The NHS spends significant sums on its valuable IT infrastructure. But despite this investment, our health service often fails to embrace the service redesign opportunities this technology presents, with major deployments still often layered onto existing services.
Redesigning services can dramatically improve care and save substantial amounts of money. Yet missed opportunities mean that we have under-utilised assets, and all this in an era of more for less.
The real opportunity to reshape the delivery of clinical services hand in hand with the deployment of IT programmes can be seen by taking a glance at the recent history of diagnostic services within the NHS. Radiology and pathology are both service delivery specialities within modern day medicine. Consultants from neither speciality have their name above a patient’s bed, but both are mission critical diagnostic specialities, and the bedrock upon which modern day healthcare is based.
One of these specialities has already managed to embrace technology at a remarkable pace. The other has very effectively embarked on service redesign. Yet neither has achieved both - something that must happen in future in order to maximise benefits for patients, enabling a shift to a new era in which cost-effective health outcomes are commissioned.
Radiology and pathology: Two sides of the diagnostic coin
Radiology has shifted to digital very rapidly in the NHS. The National Programme for IT (NPfIT) accelerated coverage of Picture Archiving and Communication Systems (PACS) to in excess of 95% within 18 months. Despite widely publicised criticism, NPfIT revolutionised the delivery of imaging diagnostic services in the UK. However, the potential to reduce inequality of care provision and improve cost effective outcomes have been less successfully realised, ultimately impacting upon professional working conditions.
Not only does service redesign impact the health of our population at risk, but it can have any number of indirect benefits. As just one example, it could mean freeing up and consolidating vastly under-utilised real estate in the NHS. Clinicians providing a diagnostic service with a digital workflow can arguably report from an office, a hot-desk reporting hub, from home or whilst on the move with equal fidelity. But radiology is yet to really harness this opportunity.
Pathology, in contrast, has undergone a significant service redesign following the Carter Review in 2008, focused on reducing costs by 20%. However, this diagnostic service has failed to realise the impact upon equality of outcomes and cost reduction that come with implementing a digital workflow, despite the widely held anticipation that pathology will soon be the next big digitisation in healthcare.
IT infrastructure deployment can re-vision service delivery
Embracing IT infrastructure at the same time as the service redesign opportunities that new deployments offer can unlock the potential to transition clinical care provision from centralised environments, through to decentralised models and distributed networks of care.

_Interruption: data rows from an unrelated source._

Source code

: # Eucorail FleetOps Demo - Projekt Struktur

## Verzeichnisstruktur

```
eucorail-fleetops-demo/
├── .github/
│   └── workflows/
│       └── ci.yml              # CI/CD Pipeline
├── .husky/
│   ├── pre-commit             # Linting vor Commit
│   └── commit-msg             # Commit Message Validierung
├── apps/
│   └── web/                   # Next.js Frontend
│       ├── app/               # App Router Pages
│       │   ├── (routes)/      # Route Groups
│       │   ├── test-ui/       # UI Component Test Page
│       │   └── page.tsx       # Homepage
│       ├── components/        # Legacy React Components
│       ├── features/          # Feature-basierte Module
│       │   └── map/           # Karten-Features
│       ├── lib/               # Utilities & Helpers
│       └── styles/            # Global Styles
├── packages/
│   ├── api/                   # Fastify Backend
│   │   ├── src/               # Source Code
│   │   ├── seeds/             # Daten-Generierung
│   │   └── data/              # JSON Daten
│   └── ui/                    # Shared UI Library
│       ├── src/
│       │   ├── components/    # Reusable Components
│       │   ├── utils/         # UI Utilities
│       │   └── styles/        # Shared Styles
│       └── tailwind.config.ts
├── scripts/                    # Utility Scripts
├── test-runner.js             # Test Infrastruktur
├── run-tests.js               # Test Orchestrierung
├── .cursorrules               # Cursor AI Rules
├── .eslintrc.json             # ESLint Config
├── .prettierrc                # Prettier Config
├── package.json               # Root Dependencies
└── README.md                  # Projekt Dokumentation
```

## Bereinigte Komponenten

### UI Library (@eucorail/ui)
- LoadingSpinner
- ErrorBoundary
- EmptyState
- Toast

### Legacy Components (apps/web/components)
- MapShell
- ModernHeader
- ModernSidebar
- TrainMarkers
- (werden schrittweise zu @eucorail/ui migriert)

In diagnostic services, this would mean the ability to balance workloads across a region. It would give hospitals anywhere in a region the ability to access clinicians with the right skillsets to prepare a specimen, perform an examination, or report a finding.
Modern PACS systems are cross-enterprise document sharing, or XDS, enabled. They can allow federation of workflow across a region, something that has previously been balkanised by different PACS vendors. This workload balancing can allow hospitals to meet ever stringent service level agreements, whilst improving specialist job satisfaction.
Joining up tasks to join up care
Put simply the tasks of IT implementation and service redesign are currently decoupled. It is very infrequent that a hospital looks for IT to support a service transformation programme. It is equally rare that hospitals will use the deployment of an IT infrastructure project as an opportunity for service redesign to unlock efficiency savings.
We must now move away from a situation where IT is simply layered onto the existing healthcare service as a result of analysing current workflow to inform an IT architecture.
The focus must now be on the use of IT to support hospitals and the people within them, whether that is the clinician, the radiology service manager, the CEO, the chief financial officer, or the patient.
Innovators will embrace the opportunity to use IT to redesign healthcare, achieving affordable health outcomes today; the risk of being a late adopter is that cost efficiencies are not realised until much later, failing patients that can't wait for our health system to meet their needs tomorrow.